EXERCISE OBJECTIVE :: Restate all entries exactly. Skip the images.

RECORDS FOR THE TASK ::
==================================================

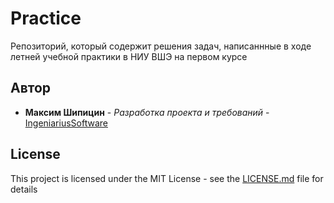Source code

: # Practice
Репозиторий, который содержит решения задач, написаннные в ходе летней учебной практики в НИУ ВШЭ на первом курсе

## Автор

* **Максим Шипицин** - *Разработка проекта и требований* - [ IngeniariusSoftware](https://github.com/IngeniariusSoftware)

## License

This project is licensed under the MIT License - see the [LICENSE.md](LICENSE.md) file for details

==================================================

YOUR SOLUTION ::
Source code

: # Practice
Репозиторий, который содержит решения задач, написаннные в ходе летней учебной практики в НИУ ВШЭ на первом курсе

## Автор

* **Максим Шипицин** - *Разработка проекта и требований* - [ IngeniariusSoftware](https://github.com/IngeniariusSoftware)

## License

This project is licensed under the MIT License - see the [LICENSE.md](LICENSE.md) file for details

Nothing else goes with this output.